Михаил Попов - Паническая атака
Щелкнул невидимый тумблер, и присоски неизвестного размера стали по очереди посасывать мою потную кожу. Доктор сел за рабочий стол и оттуда начал описывать достоинства применяемого ко мне метода. По его мнению, «ничего страшного», ни даже запущенного остеохондроза у меня он не обнаруживает. Сердце выкатилось из груди и оказалось во рту. Надежда на пристойный диагноз растворялась в ритме бодрых резиновых поцелуев.
Так что же у меня тогда, если у меня ничего нет?
— Может, это боли невротического характера?
Доктор чмокнул, как дополнительная присоска:
— Очень хороший вопрос, и хорошо, что вы сами его задали.
Выяснилось, что нервы конечно же тут на первейшем месте.

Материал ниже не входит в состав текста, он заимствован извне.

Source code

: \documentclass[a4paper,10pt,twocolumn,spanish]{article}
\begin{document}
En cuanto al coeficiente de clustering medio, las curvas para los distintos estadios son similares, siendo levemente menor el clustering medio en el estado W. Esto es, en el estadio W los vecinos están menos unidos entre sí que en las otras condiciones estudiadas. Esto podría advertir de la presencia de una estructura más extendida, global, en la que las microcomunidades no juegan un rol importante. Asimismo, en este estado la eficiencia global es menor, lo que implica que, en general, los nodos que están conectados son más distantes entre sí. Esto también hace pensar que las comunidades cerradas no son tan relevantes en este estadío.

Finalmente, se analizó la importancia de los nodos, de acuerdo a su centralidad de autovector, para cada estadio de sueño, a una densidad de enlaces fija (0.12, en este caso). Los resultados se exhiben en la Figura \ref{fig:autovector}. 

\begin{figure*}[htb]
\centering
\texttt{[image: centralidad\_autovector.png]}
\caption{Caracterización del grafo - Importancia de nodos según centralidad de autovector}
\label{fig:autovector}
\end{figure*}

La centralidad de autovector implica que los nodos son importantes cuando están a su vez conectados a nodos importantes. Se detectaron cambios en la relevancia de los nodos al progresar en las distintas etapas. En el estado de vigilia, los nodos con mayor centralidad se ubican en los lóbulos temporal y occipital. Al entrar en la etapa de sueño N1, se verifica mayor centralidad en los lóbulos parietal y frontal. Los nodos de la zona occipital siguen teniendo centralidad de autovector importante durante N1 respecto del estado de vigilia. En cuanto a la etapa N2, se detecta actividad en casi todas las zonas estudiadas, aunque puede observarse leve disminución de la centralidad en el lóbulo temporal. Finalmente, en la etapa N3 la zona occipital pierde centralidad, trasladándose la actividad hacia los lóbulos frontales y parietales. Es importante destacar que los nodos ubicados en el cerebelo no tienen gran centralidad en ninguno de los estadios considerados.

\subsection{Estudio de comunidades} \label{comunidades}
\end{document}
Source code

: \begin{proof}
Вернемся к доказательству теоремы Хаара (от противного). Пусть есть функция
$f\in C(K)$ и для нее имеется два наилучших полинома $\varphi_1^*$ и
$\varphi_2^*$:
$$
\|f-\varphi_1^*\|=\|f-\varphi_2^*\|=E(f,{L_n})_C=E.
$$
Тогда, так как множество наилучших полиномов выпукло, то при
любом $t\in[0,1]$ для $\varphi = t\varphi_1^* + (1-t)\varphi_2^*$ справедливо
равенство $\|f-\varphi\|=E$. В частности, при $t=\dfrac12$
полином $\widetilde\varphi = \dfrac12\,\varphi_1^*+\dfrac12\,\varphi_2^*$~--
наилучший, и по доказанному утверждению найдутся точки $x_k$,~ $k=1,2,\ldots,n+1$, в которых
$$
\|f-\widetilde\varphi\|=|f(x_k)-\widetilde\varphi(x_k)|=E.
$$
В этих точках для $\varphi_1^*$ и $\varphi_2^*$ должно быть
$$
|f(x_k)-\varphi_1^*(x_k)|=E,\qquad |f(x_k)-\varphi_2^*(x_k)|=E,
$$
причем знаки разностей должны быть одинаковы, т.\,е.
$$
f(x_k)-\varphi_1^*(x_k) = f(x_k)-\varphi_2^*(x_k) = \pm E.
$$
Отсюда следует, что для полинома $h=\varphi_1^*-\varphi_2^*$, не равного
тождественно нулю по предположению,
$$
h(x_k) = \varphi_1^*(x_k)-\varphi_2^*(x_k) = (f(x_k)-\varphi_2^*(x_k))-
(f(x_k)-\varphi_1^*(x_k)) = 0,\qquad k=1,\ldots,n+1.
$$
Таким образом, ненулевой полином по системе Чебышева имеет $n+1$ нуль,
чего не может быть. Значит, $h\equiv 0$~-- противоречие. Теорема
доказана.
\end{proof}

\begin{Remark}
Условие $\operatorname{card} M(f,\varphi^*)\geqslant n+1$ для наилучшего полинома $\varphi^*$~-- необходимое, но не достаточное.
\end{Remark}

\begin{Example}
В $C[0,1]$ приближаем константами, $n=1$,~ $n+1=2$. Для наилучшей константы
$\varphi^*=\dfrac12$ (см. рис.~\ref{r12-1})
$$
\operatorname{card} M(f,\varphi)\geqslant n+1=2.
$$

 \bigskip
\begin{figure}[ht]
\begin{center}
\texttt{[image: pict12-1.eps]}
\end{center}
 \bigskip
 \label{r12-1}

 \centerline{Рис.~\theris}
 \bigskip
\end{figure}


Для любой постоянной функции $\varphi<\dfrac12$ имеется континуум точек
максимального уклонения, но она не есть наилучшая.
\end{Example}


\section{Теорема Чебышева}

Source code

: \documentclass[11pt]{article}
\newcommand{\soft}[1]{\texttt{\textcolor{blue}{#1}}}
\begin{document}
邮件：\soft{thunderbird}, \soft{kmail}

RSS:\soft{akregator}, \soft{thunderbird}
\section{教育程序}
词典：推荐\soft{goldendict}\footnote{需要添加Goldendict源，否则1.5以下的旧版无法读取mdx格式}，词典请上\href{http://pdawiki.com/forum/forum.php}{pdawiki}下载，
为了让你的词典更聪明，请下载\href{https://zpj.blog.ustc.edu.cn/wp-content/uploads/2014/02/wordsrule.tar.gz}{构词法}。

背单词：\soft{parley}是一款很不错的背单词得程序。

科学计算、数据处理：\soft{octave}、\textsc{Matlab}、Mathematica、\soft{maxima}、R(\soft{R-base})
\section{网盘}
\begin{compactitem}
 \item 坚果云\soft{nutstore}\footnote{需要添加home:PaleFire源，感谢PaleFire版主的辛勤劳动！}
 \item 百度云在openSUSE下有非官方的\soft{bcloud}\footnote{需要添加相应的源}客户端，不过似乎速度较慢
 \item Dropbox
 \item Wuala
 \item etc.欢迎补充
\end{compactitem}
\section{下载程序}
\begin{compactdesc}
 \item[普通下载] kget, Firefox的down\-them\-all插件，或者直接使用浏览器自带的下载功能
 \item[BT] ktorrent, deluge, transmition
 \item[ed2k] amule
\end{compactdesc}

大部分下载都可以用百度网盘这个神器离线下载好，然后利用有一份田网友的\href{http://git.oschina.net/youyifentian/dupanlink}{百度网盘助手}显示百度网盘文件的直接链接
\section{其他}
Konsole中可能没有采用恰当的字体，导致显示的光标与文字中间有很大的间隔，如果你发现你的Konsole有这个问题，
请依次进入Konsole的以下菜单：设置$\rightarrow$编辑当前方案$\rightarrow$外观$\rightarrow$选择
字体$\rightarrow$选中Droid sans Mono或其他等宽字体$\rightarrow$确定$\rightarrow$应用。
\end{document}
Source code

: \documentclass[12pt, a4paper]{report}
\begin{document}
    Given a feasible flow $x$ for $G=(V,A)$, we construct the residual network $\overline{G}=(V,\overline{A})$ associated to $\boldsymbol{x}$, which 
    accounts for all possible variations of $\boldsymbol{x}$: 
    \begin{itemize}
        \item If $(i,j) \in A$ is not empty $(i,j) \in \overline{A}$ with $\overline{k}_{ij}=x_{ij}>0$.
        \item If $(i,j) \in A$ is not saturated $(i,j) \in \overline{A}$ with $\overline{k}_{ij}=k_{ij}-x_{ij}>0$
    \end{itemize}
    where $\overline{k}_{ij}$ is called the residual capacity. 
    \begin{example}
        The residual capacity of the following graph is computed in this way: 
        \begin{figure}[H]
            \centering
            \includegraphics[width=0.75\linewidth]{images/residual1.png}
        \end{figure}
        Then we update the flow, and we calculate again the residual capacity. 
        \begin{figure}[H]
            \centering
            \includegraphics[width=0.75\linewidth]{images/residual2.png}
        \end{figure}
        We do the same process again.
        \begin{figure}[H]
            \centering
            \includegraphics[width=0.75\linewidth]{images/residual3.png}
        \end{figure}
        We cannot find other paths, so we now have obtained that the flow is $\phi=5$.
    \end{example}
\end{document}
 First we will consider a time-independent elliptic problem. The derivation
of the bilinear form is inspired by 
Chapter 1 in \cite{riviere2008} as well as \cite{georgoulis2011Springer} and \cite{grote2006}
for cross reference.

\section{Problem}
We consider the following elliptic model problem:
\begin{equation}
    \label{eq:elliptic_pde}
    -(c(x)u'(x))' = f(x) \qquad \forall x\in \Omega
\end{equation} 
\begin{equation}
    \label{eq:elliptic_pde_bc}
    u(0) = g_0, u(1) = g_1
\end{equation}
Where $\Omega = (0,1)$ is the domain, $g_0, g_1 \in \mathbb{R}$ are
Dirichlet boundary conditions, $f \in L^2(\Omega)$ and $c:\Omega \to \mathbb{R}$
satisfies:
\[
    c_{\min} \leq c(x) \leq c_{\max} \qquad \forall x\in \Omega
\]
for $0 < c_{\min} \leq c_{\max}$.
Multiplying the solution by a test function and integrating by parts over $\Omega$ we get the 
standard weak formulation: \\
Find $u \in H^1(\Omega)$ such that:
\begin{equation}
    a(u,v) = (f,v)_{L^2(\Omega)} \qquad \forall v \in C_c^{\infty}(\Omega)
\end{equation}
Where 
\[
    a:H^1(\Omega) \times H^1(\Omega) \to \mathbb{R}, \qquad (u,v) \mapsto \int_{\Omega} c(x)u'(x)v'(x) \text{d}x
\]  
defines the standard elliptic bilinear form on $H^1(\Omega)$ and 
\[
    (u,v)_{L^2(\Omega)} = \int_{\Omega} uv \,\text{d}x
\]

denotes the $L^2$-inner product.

По позвоночнику человека, как по точнейшему градуснику, можно определять, что с ним происходит. В шее — тревога, между лопатками — страх, в пояснице — тоска!
— Одевайтесь.
Пришибленный, расстроенный, я сел к столу. Доктор Екименко смотрел на меня по-доброму, с особой, не просто врачебной мудростью во взоре. Он давал понять, что мыслит шире границ своей специальности.
— Мелкие неполадки с костями мы уберем за три сеанса.
Я вздохнул.
— Главное — найти глубинную причину вашего состояния.
Я что-то проблеял про кризис среднего возраста.
— Это объяснение для отмазки. Когда врачам нечего сказать, они говорят что-то в этом роде.
— А-а… — начал я и остановился, сообразив, что ведь и не знаю, что именно хочу спросить.
— Тут много можно говорить и долго. Я — сразу по существу. Надо сменить ум.
Я промолчал, тупо глядя в омуты под бровями.
— Это говоря очень упрощенно. Нельзя продолжать жить с прежним отношением к миру. Ваше состояние свидетельствует о том, что вы забыли самое главное.
— Да?
— Да. Вы забыли, что мы созданы для счастья.
— Но…
— Вы здоровый человек, но оказались в опасной близости от омута болезни. Ничего в жизни не радует, все кажется бессмысленным, люди докучными, прежние занятия чепухой.
Я медленно кивнул.
— Вот видите. Но не надо отчаиваться. Я сам дважды оказывался в пропасти, из которой, казалось, не выбраться, но я научился радоваться жизни. Начал с малого, с ерунды. В основу здания душевного здоровья надо положить для начала хотя бы одну крупицу. Надо сказать себе: это неправда, что нет ничего хорошего вокруг. Мир переполнен хорошим. Разве не хороша эта рябина за окном? Разве плохо, что окно прозрачно? Разве скверно, что у вас две руки и эти руки здоровы и умелы?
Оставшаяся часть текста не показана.